The first important level in DGI data governance framework is the mission to achieve. In any organization there should be a reason as to why the organization started. mission and vision to be achieved in an organization. This level has as well three parts which include rules, services and issues to resolution. The second level is the goals, funding methods, success measures formulated and governance metrics. Making the goals SMART must go hand in hand with good governance. You should ask how the goals would be achieved with the available funding strategies gearing by your efforts (Topi, & Tucker, 2014). Be attentive to vulnerabilities, risks, complexity, manage costs and increase the revenue.
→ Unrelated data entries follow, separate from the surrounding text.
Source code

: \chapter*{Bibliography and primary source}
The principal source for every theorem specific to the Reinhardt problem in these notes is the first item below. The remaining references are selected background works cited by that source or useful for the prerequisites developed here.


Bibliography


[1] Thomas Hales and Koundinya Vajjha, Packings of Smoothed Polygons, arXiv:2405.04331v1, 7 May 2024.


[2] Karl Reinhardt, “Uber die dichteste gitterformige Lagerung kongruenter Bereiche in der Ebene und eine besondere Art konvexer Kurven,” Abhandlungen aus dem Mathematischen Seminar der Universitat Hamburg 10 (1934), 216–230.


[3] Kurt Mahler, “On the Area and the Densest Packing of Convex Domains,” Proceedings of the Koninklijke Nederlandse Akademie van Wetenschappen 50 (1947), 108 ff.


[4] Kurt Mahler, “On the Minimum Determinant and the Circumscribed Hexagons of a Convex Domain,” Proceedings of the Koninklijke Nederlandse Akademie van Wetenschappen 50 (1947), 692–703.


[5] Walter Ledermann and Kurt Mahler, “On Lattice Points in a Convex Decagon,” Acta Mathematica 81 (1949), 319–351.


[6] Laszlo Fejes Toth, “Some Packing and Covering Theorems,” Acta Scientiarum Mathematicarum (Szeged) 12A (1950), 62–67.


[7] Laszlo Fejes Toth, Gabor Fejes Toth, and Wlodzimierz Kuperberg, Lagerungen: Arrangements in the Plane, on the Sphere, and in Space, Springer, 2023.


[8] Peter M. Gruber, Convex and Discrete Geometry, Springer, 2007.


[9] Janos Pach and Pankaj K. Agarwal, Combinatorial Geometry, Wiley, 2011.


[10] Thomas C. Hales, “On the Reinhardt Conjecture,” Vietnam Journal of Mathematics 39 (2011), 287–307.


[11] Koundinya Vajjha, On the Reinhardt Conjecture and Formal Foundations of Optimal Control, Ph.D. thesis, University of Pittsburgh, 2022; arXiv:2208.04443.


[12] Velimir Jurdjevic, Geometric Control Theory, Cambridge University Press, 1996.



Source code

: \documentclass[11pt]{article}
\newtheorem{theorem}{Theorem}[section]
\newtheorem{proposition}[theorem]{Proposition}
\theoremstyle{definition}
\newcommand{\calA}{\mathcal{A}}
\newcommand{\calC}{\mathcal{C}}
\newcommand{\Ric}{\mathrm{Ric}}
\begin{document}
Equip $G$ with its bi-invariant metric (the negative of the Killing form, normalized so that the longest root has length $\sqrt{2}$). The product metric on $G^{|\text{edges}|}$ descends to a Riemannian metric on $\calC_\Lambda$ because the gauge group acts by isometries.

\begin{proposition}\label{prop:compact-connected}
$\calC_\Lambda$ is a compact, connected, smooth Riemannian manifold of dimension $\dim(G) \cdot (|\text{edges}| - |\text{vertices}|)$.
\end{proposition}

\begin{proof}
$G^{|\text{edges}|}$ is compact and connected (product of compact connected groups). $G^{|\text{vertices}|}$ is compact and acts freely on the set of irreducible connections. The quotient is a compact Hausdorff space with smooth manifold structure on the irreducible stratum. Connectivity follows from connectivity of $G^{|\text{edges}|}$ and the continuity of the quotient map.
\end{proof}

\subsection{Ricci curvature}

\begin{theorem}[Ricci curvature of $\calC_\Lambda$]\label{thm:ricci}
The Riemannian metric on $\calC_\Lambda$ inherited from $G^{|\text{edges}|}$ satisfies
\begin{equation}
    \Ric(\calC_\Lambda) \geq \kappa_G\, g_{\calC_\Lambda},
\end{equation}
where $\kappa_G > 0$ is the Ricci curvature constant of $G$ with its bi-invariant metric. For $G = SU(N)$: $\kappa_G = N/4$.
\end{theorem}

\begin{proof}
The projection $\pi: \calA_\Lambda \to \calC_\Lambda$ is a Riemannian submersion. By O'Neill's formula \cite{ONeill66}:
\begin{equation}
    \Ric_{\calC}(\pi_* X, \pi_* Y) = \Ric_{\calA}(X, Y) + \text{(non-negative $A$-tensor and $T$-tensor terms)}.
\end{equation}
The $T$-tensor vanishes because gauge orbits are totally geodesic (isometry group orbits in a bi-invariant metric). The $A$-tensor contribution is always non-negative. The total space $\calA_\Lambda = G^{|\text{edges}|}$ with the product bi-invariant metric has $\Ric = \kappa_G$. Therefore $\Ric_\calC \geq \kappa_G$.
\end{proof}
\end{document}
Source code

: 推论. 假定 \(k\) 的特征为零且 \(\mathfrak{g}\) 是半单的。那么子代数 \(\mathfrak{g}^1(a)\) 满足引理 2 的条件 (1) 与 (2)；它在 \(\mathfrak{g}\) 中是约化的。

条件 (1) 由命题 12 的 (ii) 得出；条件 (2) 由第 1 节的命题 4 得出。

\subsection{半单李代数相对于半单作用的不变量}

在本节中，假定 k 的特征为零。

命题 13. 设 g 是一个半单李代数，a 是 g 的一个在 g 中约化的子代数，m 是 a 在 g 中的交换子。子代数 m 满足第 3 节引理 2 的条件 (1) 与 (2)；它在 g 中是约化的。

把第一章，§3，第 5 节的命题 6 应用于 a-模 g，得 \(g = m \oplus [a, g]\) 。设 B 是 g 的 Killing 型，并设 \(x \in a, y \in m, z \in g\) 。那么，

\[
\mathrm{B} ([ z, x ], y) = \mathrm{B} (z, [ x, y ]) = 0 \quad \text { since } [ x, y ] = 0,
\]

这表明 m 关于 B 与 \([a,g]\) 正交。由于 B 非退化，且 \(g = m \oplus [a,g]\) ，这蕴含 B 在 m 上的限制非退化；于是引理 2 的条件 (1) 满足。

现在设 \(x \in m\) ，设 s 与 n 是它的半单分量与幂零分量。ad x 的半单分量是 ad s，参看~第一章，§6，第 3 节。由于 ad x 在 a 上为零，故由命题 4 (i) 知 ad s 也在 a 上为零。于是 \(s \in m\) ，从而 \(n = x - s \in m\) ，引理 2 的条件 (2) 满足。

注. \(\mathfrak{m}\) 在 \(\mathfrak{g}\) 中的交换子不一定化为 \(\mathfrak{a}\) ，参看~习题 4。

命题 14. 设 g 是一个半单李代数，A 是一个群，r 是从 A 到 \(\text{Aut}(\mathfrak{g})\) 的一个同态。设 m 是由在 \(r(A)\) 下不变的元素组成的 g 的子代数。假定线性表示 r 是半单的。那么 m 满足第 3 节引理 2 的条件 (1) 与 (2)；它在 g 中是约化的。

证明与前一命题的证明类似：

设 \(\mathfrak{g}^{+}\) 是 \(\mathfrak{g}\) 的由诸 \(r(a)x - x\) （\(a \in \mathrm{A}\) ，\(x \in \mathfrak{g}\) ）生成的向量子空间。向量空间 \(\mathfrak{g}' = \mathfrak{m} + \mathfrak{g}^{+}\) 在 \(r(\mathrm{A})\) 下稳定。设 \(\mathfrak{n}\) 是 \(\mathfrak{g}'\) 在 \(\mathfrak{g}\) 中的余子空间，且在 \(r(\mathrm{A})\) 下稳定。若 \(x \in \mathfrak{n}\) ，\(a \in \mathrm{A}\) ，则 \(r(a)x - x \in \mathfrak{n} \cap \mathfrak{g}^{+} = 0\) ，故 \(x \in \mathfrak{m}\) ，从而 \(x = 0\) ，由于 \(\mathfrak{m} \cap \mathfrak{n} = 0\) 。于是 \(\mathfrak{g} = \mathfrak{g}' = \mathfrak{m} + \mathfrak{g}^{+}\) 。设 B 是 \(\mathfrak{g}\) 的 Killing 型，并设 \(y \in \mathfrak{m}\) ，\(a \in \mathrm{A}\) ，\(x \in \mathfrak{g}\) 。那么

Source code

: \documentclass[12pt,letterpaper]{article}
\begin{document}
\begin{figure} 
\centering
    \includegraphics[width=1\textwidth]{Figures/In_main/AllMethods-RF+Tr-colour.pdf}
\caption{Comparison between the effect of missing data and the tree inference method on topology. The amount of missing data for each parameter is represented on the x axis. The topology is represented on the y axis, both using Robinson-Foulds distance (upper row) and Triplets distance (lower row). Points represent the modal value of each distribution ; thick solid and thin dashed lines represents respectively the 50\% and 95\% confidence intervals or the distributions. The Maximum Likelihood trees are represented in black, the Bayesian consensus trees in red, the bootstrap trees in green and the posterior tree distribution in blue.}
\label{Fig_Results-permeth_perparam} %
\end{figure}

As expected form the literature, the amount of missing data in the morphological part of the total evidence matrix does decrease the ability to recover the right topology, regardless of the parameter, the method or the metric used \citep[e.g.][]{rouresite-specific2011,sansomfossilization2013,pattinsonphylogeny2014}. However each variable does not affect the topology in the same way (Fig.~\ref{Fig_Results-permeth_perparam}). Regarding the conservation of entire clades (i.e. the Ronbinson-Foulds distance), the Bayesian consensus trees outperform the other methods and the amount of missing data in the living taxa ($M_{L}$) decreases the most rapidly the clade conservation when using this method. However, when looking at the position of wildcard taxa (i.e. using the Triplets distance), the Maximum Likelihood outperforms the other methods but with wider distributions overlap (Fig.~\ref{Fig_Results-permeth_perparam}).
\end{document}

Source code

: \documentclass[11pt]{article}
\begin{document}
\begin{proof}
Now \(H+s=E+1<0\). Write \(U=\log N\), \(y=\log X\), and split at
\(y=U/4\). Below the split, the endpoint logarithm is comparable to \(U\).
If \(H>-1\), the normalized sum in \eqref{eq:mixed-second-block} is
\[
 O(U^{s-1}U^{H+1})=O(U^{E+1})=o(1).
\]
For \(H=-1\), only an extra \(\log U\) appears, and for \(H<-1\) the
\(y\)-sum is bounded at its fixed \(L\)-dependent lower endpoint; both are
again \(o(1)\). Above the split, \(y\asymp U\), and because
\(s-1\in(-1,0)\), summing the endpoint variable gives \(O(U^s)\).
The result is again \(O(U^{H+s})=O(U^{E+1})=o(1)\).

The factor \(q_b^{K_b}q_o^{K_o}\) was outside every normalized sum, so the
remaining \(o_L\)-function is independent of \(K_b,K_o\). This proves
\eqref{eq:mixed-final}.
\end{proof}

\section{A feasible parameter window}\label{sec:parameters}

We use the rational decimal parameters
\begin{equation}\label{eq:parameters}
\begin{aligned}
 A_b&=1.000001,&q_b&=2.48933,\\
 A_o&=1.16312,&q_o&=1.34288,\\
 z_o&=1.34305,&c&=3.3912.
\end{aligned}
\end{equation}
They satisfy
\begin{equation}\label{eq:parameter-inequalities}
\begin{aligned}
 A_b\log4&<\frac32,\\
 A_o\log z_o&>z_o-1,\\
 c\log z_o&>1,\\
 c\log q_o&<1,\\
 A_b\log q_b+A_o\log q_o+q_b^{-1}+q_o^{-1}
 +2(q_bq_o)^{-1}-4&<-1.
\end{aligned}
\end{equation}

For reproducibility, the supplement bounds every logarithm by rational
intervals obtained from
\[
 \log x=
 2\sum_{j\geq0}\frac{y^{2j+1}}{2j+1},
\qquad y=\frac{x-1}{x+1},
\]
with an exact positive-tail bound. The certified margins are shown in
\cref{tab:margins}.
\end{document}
The third major DGI data governance framework is the data rules and definitions. Your program for success in any organization should focus on making new rules, find definitions, address the available gaps, prioritize those rules which conflicts and then establish the definitions when there is need.

In conclusion, for an organization to be successful there must be a set goal, rules and strong governance. Any organization need to manage data well, have a set of governance system capable of managing complex activities and be able to achieve goals by use of the DGI data governance framework.

References

Boobier, T. (2016). Analytics for Insurance: The Real Business of Big Data. Hoboken, NJ: John Wiley & Sons.

Topi, H., & Tucker, A. (2014). Computing Handbook, Third Edition: Information Systems and Information Technology. Boca Raton, FL: CRC Press.